=== Brief ===
Using the records provided below, locate and copy each line that contains the word "relationships".

=== Material supplied ===

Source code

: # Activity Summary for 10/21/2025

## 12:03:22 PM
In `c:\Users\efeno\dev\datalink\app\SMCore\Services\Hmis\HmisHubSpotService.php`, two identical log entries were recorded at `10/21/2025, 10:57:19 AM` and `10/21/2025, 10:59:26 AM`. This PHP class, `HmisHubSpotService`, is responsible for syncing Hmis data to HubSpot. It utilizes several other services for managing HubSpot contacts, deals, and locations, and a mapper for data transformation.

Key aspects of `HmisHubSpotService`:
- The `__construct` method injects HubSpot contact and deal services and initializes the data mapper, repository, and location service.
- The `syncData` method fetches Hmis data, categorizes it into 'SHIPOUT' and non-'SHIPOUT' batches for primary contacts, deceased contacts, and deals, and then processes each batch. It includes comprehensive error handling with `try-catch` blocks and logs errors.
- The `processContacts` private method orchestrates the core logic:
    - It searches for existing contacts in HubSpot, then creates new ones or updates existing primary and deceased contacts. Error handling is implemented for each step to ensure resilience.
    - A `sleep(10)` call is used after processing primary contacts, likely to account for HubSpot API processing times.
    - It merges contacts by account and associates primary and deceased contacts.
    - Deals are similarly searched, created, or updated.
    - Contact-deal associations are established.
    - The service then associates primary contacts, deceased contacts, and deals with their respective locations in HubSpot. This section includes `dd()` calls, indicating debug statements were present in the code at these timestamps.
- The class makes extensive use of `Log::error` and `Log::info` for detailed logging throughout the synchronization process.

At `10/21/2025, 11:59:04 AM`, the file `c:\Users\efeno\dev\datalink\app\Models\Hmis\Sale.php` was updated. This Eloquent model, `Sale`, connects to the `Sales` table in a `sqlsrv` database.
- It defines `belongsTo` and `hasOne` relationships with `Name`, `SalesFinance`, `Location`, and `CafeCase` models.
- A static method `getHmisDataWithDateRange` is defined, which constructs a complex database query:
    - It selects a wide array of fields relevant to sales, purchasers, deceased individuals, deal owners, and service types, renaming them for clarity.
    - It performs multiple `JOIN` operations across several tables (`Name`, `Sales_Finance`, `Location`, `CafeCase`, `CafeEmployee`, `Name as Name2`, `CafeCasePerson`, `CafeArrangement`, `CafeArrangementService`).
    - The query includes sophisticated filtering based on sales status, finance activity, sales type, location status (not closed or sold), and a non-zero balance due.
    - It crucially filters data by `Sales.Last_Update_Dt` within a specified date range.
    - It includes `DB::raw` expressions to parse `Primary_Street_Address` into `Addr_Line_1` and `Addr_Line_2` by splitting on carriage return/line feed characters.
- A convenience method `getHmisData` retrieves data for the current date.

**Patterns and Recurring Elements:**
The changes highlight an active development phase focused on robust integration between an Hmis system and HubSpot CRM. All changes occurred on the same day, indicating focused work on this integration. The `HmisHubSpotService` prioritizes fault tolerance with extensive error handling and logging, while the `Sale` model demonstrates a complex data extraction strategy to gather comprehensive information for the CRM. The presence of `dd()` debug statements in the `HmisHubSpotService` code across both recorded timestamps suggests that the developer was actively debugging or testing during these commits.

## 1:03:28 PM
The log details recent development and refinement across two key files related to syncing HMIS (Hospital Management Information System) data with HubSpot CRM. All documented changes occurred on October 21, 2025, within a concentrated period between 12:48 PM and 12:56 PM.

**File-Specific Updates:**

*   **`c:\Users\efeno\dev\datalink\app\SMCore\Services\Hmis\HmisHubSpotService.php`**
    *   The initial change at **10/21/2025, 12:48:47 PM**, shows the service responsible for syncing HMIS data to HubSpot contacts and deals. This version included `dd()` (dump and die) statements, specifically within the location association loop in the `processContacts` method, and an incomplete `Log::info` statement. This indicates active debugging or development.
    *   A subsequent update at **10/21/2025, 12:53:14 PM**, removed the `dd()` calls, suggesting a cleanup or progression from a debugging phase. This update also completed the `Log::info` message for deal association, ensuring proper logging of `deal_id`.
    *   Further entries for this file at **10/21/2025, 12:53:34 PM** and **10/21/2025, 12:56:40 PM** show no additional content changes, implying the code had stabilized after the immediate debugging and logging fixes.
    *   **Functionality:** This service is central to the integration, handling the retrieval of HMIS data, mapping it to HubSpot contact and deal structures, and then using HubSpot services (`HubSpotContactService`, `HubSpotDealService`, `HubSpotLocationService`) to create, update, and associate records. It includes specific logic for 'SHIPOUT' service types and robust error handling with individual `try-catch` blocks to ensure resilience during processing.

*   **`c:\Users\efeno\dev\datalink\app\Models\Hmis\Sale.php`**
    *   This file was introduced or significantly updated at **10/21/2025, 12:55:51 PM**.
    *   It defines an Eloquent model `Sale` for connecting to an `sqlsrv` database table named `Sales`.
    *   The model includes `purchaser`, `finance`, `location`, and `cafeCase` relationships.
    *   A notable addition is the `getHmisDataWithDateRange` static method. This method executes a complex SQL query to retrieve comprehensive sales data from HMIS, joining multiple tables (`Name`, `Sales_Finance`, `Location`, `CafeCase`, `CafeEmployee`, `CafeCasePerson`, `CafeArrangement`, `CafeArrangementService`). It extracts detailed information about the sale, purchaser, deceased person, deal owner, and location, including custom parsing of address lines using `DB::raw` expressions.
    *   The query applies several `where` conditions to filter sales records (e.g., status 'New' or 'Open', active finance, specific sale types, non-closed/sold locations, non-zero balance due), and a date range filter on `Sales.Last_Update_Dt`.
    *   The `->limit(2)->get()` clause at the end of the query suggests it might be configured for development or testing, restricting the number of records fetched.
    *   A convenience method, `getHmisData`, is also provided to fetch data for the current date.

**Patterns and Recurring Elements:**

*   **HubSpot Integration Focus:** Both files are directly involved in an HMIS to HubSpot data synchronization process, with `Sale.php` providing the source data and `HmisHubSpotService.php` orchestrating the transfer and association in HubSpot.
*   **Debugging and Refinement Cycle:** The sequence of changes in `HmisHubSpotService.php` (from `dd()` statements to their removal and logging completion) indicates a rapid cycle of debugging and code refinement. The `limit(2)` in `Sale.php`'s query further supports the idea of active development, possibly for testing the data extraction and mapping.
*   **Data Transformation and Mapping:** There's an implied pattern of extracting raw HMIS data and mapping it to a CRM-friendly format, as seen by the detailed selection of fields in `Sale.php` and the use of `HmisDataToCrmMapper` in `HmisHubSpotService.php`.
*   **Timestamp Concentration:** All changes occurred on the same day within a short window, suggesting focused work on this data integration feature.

=== Result ===
- It defines `belongsTo` and `hasOne` relationships with `Name`, `SalesFinance`, `Location`, and `CafeCase` models.
    *   The model includes `purchaser`, `finance`, `location`, and `cafeCase` relationships.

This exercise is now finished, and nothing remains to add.